Wild Life
- DVD cover
- Associated album: Utada Hikaru Single Collection Vol. 2
- Start date: December 8, 2010
- End date: December 9, 2010
- Legs: 1
- No. of shows: 2 in Japan

Hikaru Utada concert chronology
- Utada: In the Flesh 2010 (2010); Wild Life (2010); Laughter in the Dark (2018);

= Wild Life (concert) =

2010 concert tour by Hikaru Utada

Wild Life was Japanese-American singer-songwriter Hikaru Utada's final concert tour before their scheduled hiatus from 2011. Utada performed only two dates at the Yokohama Arena, Japan on December 8 and 9, 2010.

==Tickets==
Tickets were initially going to be distributed through purchases of the limited first-press issues of the album supporting the tour, Utada Hikaru Single Collection Vol. 2, with people being told to visit a website to enter the draw, but this idea was later scrapped. Instead, the codes received in the album are now for a website in which people can view the show on demand, watch a special movie (which later turned out to be a "Making of" featurette about the making of the Goodbye Happiness music video), view pictures from the concerts, as well as sign up for a special gift of the week. The site went live on January 13, 2011.

==Concert==
Tickets to the show were sold in a "lottery"-style fashion, similar to that of previous Hikaru Utada concerts (not counting Utada: In the Flesh 2010) with each ticket costing ¥6,000.
The concert took place at Yokohama Arena, featuring a round stage, with instrument players behind a perspex glass wall. Utada dropped from the top of the stage on a platform after the opening was shown. The stage was set out in a 360-degree fashion, with the audience sat all around Utada.

===Footage===
The December 8 show of Wild Life was filmed and broadcast to 64 cinemas in Japan, and streamed free on the live streaming website Ustream.tv, with two channels set up. There was a total access of 925,000, with 345,000 of those being unique viewers, as well as around 185,000 comments left in the chat feed.

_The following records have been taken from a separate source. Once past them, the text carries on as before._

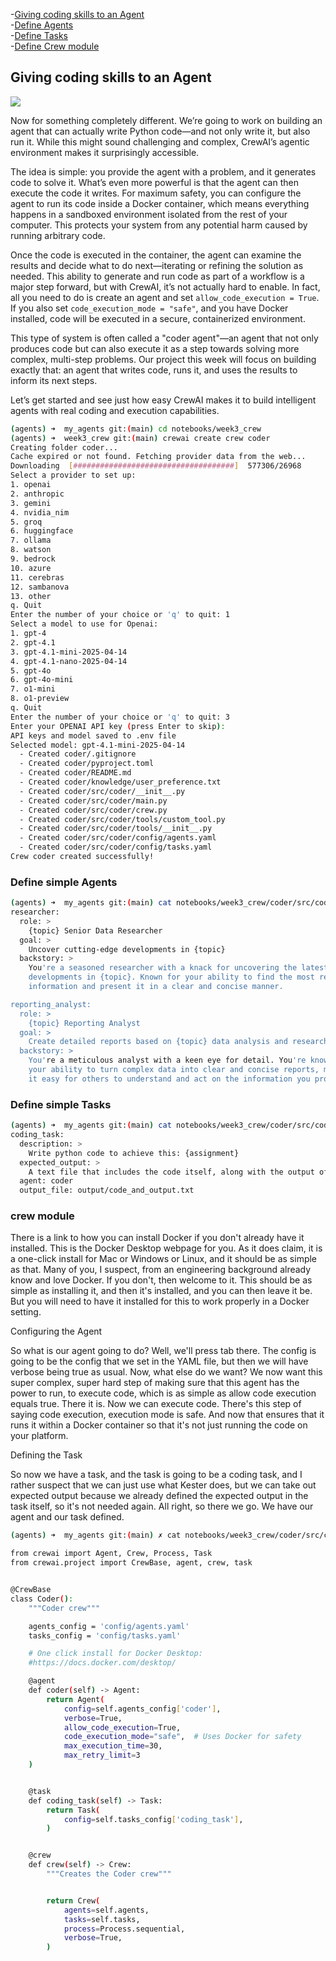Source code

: -[Giving coding skills to an Agent](#giving-coding-skills-to-an-agent)  
    -[Define Agents](#define-simple-agents)  
    -[Define Tasks](#define-simple-tasks)  
    -[Define Crew module](#crew-module)  

## Giving coding skills to an Agent

![](../img/23.png)

Now for something completely different. We’re going to work on building an agent that can actually write Python code—and not only write it, but also run it. While this might sound challenging and complex, CrewAI’s agentic environment makes it surprisingly accessible.

The idea is simple: you provide the agent with a problem, and it generates code to solve it. What’s even more powerful is that the agent can then execute the code it writes. For maximum safety, you can configure the agent to run its code inside a Docker container, which means everything happens in a sandboxed environment isolated from the rest of your computer. This protects your system from any potential harm caused by running arbitrary code.

Once the code is executed in the container, the agent can examine the results and decide what to do next—iterating or refining the solution as needed. This ability to generate and run code as part of a workflow is a major step forward, but with CrewAI, it’s not actually hard to enable. In fact, all you need to do is create an agent and set `allow_code_execution = True`. If you also set `code_execution_mode = "safe"`, and you have Docker installed, code will be executed in a secure, containerized environment.

This type of system is often called a "coder agent"—an agent that not only produces code but can also execute it as a step towards solving more complex, multi-step problems. Our project this week will focus on building exactly that: an agent that writes code, runs it, and uses the results to inform its next steps.

Let’s get started and see just how easy CrewAI makes it to build intelligent agents with real coding and execution capabilities.

```sh
(agents) ➜  my_agents git:(main) cd notebooks/week3_crew 
(agents) ➜  week3_crew git:(main) crewai create crew coder
Creating folder coder...
Cache expired or not found. Fetching provider data from the web...
Downloading  [####################################]  577306/26968
Select a provider to set up:
1. openai
2. anthropic
3. gemini
4. nvidia_nim
5. groq
6. huggingface
7. ollama
8. watson
9. bedrock
10. azure
11. cerebras
12. sambanova
13. other
q. Quit
Enter the number of your choice or 'q' to quit: 1
Select a model to use for Openai:
1. gpt-4
2. gpt-4.1
3. gpt-4.1-mini-2025-04-14
4. gpt-4.1-nano-2025-04-14
5. gpt-4o
6. gpt-4o-mini
7. o1-mini
8. o1-preview
q. Quit
Enter the number of your choice or 'q' to quit: 3
Enter your OPENAI API key (press Enter to skip): 
API keys and model saved to .env file
Selected model: gpt-4.1-mini-2025-04-14
  - Created coder/.gitignore
  - Created coder/pyproject.toml
  - Created coder/README.md
  - Created coder/knowledge/user_preference.txt
  - Created coder/src/coder/__init__.py
  - Created coder/src/coder/main.py
  - Created coder/src/coder/crew.py
  - Created coder/src/coder/tools/custom_tool.py
  - Created coder/src/coder/tools/__init__.py
  - Created coder/src/coder/config/agents.yaml
  - Created coder/src/coder/config/tasks.yaml
Crew coder created successfully!
```

### Define simple Agents

```sh
(agents) ➜  my_agents git:(main) cat notebooks/week3_crew/coder/src/coder/config/agents.yaml 
researcher:
  role: >
    {topic} Senior Data Researcher
  goal: >
    Uncover cutting-edge developments in {topic}
  backstory: >
    You're a seasoned researcher with a knack for uncovering the latest
    developments in {topic}. Known for your ability to find the most relevant
    information and present it in a clear and concise manner.

reporting_analyst:
  role: >
    {topic} Reporting Analyst
  goal: >
    Create detailed reports based on {topic} data analysis and research findings
  backstory: >
    You're a meticulous analyst with a keen eye for detail. You're known for
    your ability to turn complex data into clear and concise reports, making
    it easy for others to understand and act on the information you provide.%   
```

### Define simple Tasks

```sh
(agents) ➜  my_agents git:(main) cat notebooks/week3_crew/coder/src/coder/config/tasks.yaml 
coding_task:
  description: >
    Write python code to achieve this: {assignment}
  expected_output: >
    A text file that includes the code itself, along with the output of the code.
  agent: coder
  output_file: output/code_and_output.txt
```

### crew module

There is a link to how you can install Docker if you don't already have it installed. This is the Docker Desktop webpage for you. As it does claim, it is a one-click install for Mac or Windows or Linux, and it should be as simple as that. Many of you, I suspect, from an engineering background already know and love Docker. If you don't, then welcome to it. This should be as simple as installing it, and then it's installed, and you can then leave it be. But you will need to have it installed for this to work properly in a Docker setting.

Configuring the Agent

So what is our agent going to do? Well, we'll press tab there. The config is going to be the config that we set in the YAML file, but then we will have verbose being true as usual. Now, what else do we want? We now want this super complex, super hard step of making sure that this agent has the power to run, to execute code, which is as simple as allow code execution equals true. There it is. Now we can execute code. There's this step of saying code execution, execution mode is safe. And now that ensures that it runs it within a Docker container so that it's not just running the code on your platform.

Defining the Task

So now we have a task, and the task is going to be a coding task, and I rather suspect that we can just use what Kester does, but we can take out expected output because we already defined the expected output in the task itself, so it's not needed again. All right, so there we go. We have our agent and our task defined.

```sh
(agents) ➜  my_agents git:(main) ✗ cat notebooks/week3_crew/coder/src/coder/crew.py

from crewai import Agent, Crew, Process, Task
from crewai.project import CrewBase, agent, crew, task


@CrewBase
class Coder():
    """Coder crew"""

    agents_config = 'config/agents.yaml'
    tasks_config = 'config/tasks.yaml'

    # One click install for Docker Desktop:
    #https://docs.docker.com/desktop/

    @agent
    def coder(self) -> Agent:
        return Agent(
            config=self.agents_config['coder'],
            verbose=True,
            allow_code_execution=True,
            code_execution_mode="safe",  # Uses Docker for safety
            max_execution_time=30, 
            max_retry_limit=3 
    )


    @task
    def coding_task(self) -> Task:
        return Task(
            config=self.tasks_config['coding_task'],
        )


    @crew
    def crew(self) -> Crew:
        """Creates the Coder crew"""


        return Crew(
            agents=self.agents, 
            tasks=self.tasks,
            process=Process.sequential,
            verbose=True,
        )
```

This was a global record for Ustream, for the highest number of simultaneous access of any video they've previously shown on the site, with the previous record being only 100,000.

==DVD release==
On February 3, 2011, Teruzane Utada posted on Twitter that he was going to "the first meeting" regarding the DVD release of the Wild Life concerts. He then stated in a later Tweet that he was planning on releasing Wild Life and Utada: In The Flesh 2010 as a DVD bundle set.
Wild Life was planned for release on both DVD and Blu-ray formats on April 6, 2011. The DVD version features two discs, the first containing the show itself, and the second featuring a photo gallery with pictures taken by Kenji Miura, some never before seen audience interactions during the shows, as well as a behind-the-scenes look at the making of the concert (from rehearsals to after the final show). The Blu-ray version has both the concert and special features on one disc.
On March 24, 2011, Utada Tweeted that both the DVD and Blu-ray release of Wild Life have been postponed, due to the earthquake and resulting tsunami in Japan, damaging the pressing factories. The DVD version was released on April 20, 2011, with the Blu-ray release under a month later on 18 May.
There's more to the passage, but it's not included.